Annual festival in Camarines Sur, Philippines

The Kaogma Festival marks the foundation day (May 27, 1569) of Camarines Sur in the Philippines.The researchers found that the birth date of the province is May 27, 1589. It originated in Naga City, and for several years

Kaogma Festival is a week-long pageant of colorful activities. The Kaogma Festival title has been modified to "Kaogma Mardi Gras: the World's Hottest Festival". Kaogma translates to "a good time" in the local dialect.

The festival was first celebrated on May 15, 1989. But before, it was just a one-day celebration.

Its May 2005 celebration featured an array of events such as the "Hot Banda Jam", "Hot Buys", Buruntolan, "Hot Kids Starquest", the "Hot New Singing Star Search", "Miss Camarines Sur 2005", "Camarines Sur bids for Guinness World Record", "Silliest Plaza Contest", a thanksgiving Mass, "Hot Grand Parade", and a "Hot Party". That was the first time when all main activities of the Kaogma Festival were held within the Provincial Capitol Complex in Cadlan, Pili, Camarines Sur.
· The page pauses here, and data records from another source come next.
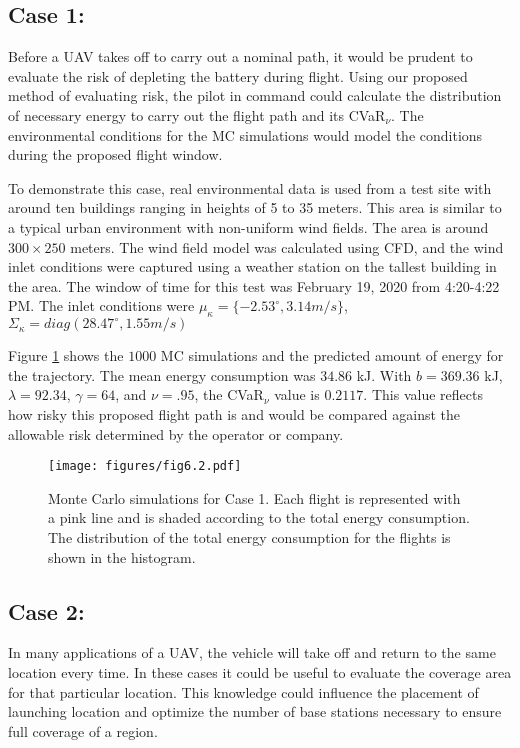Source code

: \documentclass[letterpaper, 10 pt, conference]{ieeeconf}
\begin{document}
\subsection{Case 1: }
Before a UAV takes off to carry out a nominal path, it would be prudent to evaluate the risk of depleting the battery during flight. Using our proposed method of evaluating risk, the pilot in command could calculate the distribution of necessary energy to carry out the flight path and its CVaR$_{\nu}$. The environmental conditions for the MC simulations would model the conditions during the proposed flight window.

To demonstrate this case, real environmental data is used from a test site with around ten buildings ranging in heights of 5 to 35 meters. This area is similar to a typical urban environment with non-uniform wind fields. The area is around $300 \times 250$ meters. The wind field model was calculated using CFD, and the wind inlet conditions were captured using a weather station on the tallest building in the area. The window of time for this test was February 19, 2020 from 4:20-4:22 PM. The inlet conditions were $\mu_{\kappa} = \{-2.53^\circ,3.14 m/s\}$, $\Sigma_{\kappa}  = diag(28.47^\circ, 1.55 m/s) $




Figure \ref{fig:study1} shows the $1000$ MC simulations and the predicted amount of energy for the trajectory. The mean energy consumption was $34.86$ kJ. With $b=369.36$ kJ, $\lambda=92.34$, $\gamma=64$, and $\nu=.95$, the CVaR$_{\nu}$ value is $0.2117$. This value reflects how risky this proposed flight path is and would be compared against the allowable risk determined by the operator or company.





\begin{figure}
    \centering
      \texttt{[image: figures/fig6.2.pdf]}
\caption{Monte Carlo simulations for Case 1. Each flight is represented with a pink line and is shaded according to the total energy consumption. The distribution of the total energy consumption for the flights is shown in the histogram.}
    \label{fig:study1}
\end{figure}
\subsection{Case 2: }
In many applications of a UAV, the vehicle will take off and return to the same location every time. In these cases it could be useful to evaluate the coverage area for that particular location. This knowledge could influence the placement of launching location and optimize the number of base stations necessary to ensure full coverage of a region.
\end{document}

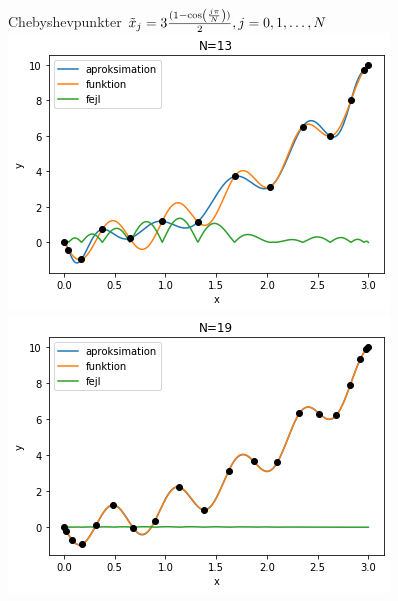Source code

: 
\begin{frame}{Chebyshevpunkter}
$\Tilde{x}_j = 3 \frac{(1 -\cos(\frac{j \pi}{N}))}{2}, j = 0, 1, \ldots , N$ \\
   \includegraphics[scale=0.35]{images/ChevN=13.png}
   \includegraphics[scale=0.35]{images/ChevN=19.png}
\end{frame}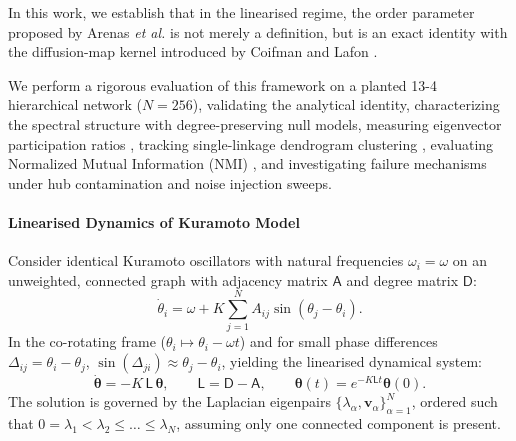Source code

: \documentclass[twocolumn,aps,prl,superscriptaddress,nofootinbib]{revtex4-2}
\theoremstyle{plain}
\theoremstyle{definition}
\newcommand{\Lap}{\mathsf{L}}
\newcommand{\Adj}{\mathsf{A}}
\newcommand{\Deg}{\mathsf{D}}
\begin{document}
In this work, we establish that in the linearised regime, the order parameter proposed by Arenas \textit{et al.} is not merely a definition, but is an exact identity with the diffusion-map kernel introduced by Coifman and Lafon \cite{coifman2006}.

We perform a rigorous evaluation of this framework on a planted 13-4 hierarchical network ($N=256$), validating the analytical identity, characterizing the spectral structure with degree-preserving null models, measuring eigenvector participation ratios \cite{pradhan2017}, tracking single-linkage dendrogram clustering \cite{sibson1973}, evaluating Normalized Mutual Information (NMI) \cite{danon2005}, and investigating failure mechanisms under hub contamination and noise injection sweeps.


\paragraph{Linearised Dynamics of Kuramoto Model}
Consider identical Kuramoto oscillators with natural frequencies $\omega_i = \omega$ on an unweighted, connected graph with adjacency matrix $\Adj$ and degree matrix $\Deg$:
\begin{equation}
\dot{\theta}_i = \omega + K \sum_{j=1}^N A_{ij} \sin(\theta_j - \theta_i).
\label{eq:kuramoto_intro}
\end{equation}
In the co-rotating frame ($\theta_i \mapsto \theta_i - \omega t$) and for small phase differences $\Delta_{ij} = \theta_i - \theta_j$, $\sin(\Delta_{ji}) \approx \theta_j - \theta_i$, yielding the linearised dynamical system:
\begin{equation}
\dot{\bm\theta} = -K\,\Lap\,\bm\theta,
\qquad \Lap=\Deg-\Adj,
\qquad \bm\theta(t)=e^{-K\Lap t}\bm\theta(0).
\label{eq:heat}
\end{equation}
The solution is governed by the Laplacian eigenpairs $\{\lambda_\alpha, \bm v_\alpha\}_{\alpha=1}^N$, ordered such that $0 = \lambda_1 < \lambda_2 \le \dots \le \lambda_N$, assuming only one connected component is present.
\end{document}
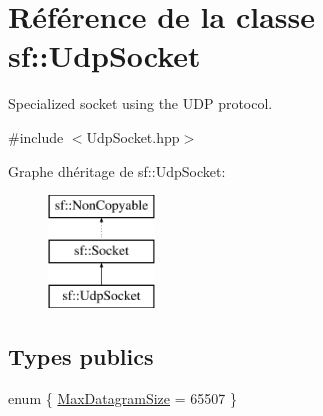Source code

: \hypertarget{classsf_1_1UdpSocket}{}\section{Référence de la classe sf\+:\+:Udp\+Socket}
\label{classsf_1_1UdpSocket}


Specialized socket using the U\+DP protocol.  




{\ttfamily \#include $<$Udp\+Socket.\+hpp$>$}

Graphe d\textquotesingle{}héritage de sf\+:\+:Udp\+Socket\+:\begin{figure}[H]
\begin{center}
\leavevmode
\includegraphics[height=3.000000cm]{classsf_1_1UdpSocket}
\end{center}
\end{figure}
\subsection*{Types publics}
\begin{DoxyCompactItemize}
\item 
enum \{ \hyperlink{classsf_1_1UdpSocket_a14c7b7816e33ed1ef1f2fdb2404c06b5a728a7d33027bee0d65f70f964dd9c9eb}{Max\+Datagram\+Size} = 65507
 \}
\end{DoxyCompactItemize}
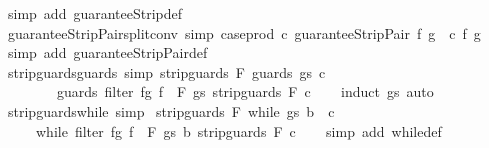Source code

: \begin{isabellebody}
%
\isatagproof
{}\isamarkupfalse%
\ {\isacharparenleft}simp\ add{\isacharcolon}\ guaranteeStrip{\isacharunderscore}def{\isacharparenright}%
\endisatagproof
{\isafoldproof}%
%
\isadelimproof
\isanewline
%
\endisadelimproof
\isanewline
{}\isamarkupfalse%
\ guaranteeStripPair{\isacharunderscore}split{\isacharunderscore}conv\ {\isacharbrackleft}simp{\isacharbrackright}{\isacharcolon}\ {\isachardoublequoteopen}case{\isacharunderscore}prod\ c\ {\isacharparenleft}guaranteeStripPair\ f\ g{\isacharparenright}\ {\isacharequal}\ c\ f\ g{\isachardoublequoteclose}\isanewline
%
\isadelimproof
\ \ %
\endisadelimproof
%
\isatagproof
{}\isamarkupfalse%
\ {\isacharparenleft}simp\ add{\isacharcolon}\ guaranteeStripPair{\isacharunderscore}def{\isacharparenright}%
\endisatagproof
{\isafoldproof}%
%
\isadelimproof
\isanewline
%
\endisadelimproof
\isanewline
{}\isamarkupfalse%
\ strip{\isacharunderscore}guards{\isacharunderscore}guards\ {\isacharbrackleft}simp{\isacharbrackright}{\isacharcolon}\ {\isachardoublequoteopen}strip{\isacharunderscore}guards\ F\ {\isacharparenleft}guards\ gs\ c{\isacharparenright}\ {\isacharequal}\isanewline
\ \ \ \ \ \ \ \ guards\ {\isacharparenleft}filter\ {\isacharparenleft}{\isasymlambda}{\isacharparenleft}f{\isacharcomma}g{\isacharparenright}{\isachardot}\ f\ {\isasymnotin}\ F{\isacharparenright}\ gs{\isacharparenright}\ {\isacharparenleft}strip{\isacharunderscore}guards\ F\ c{\isacharparenright}{\isachardoublequoteclose}\isanewline
%
\isadelimproof
\ \ %
\endisadelimproof
%
\isatagproof
{}\isamarkupfalse%
\ {\isacharparenleft}induct\ gs{\isacharparenright}\ auto%
\endisatagproof
{\isafoldproof}%
%
\isadelimproof
\isanewline
%
\endisadelimproof
\isanewline
{}\isamarkupfalse%
\ strip{\isacharunderscore}guards{\isacharunderscore}while\ {\isacharbrackleft}simp{\isacharbrackright}{\isacharcolon}\isanewline
\ {\isachardoublequoteopen}strip{\isacharunderscore}guards\ F\ {\isacharparenleft}while\ gs\ b\ \ c{\isacharparenright}\ {\isacharequal}\ \isanewline
\ \ \ \ \ while\ {\isacharparenleft}filter\ {\isacharparenleft}{\isasymlambda}{\isacharparenleft}f{\isacharcomma}g{\isacharparenright}{\isachardot}\ f\ {\isasymnotin}\ F{\isacharparenright}\ gs{\isacharparenright}\ b\ {\isacharparenleft}strip{\isacharunderscore}guards\ F\ c{\isacharparenright}{\isachardoublequoteclose}\isanewline
%
\isadelimproof
\ \ %
\endisadelimproof
%
\isatagproof
{}\isamarkupfalse%
\ {\isacharparenleft}simp\ add{\isacharcolon}\ while{\isacharunderscore}def{\isacharparenright}%
\endisatagproof

\end{isabellebody}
The festival features numerous cultural activities such as expositions, sports events, beauty pageant, singing competition, processional grand parade and street dance competitions. This series of events are mounted to create an excellent opportunity and platform for Camsur talent, craftsmanship and creativity. Since 2017, the free festival is now celebrated for 10 days every last week of May, held at Pili Freedom Sports Complex, featuring live bands, celebrity guesting concerts and carnival rides.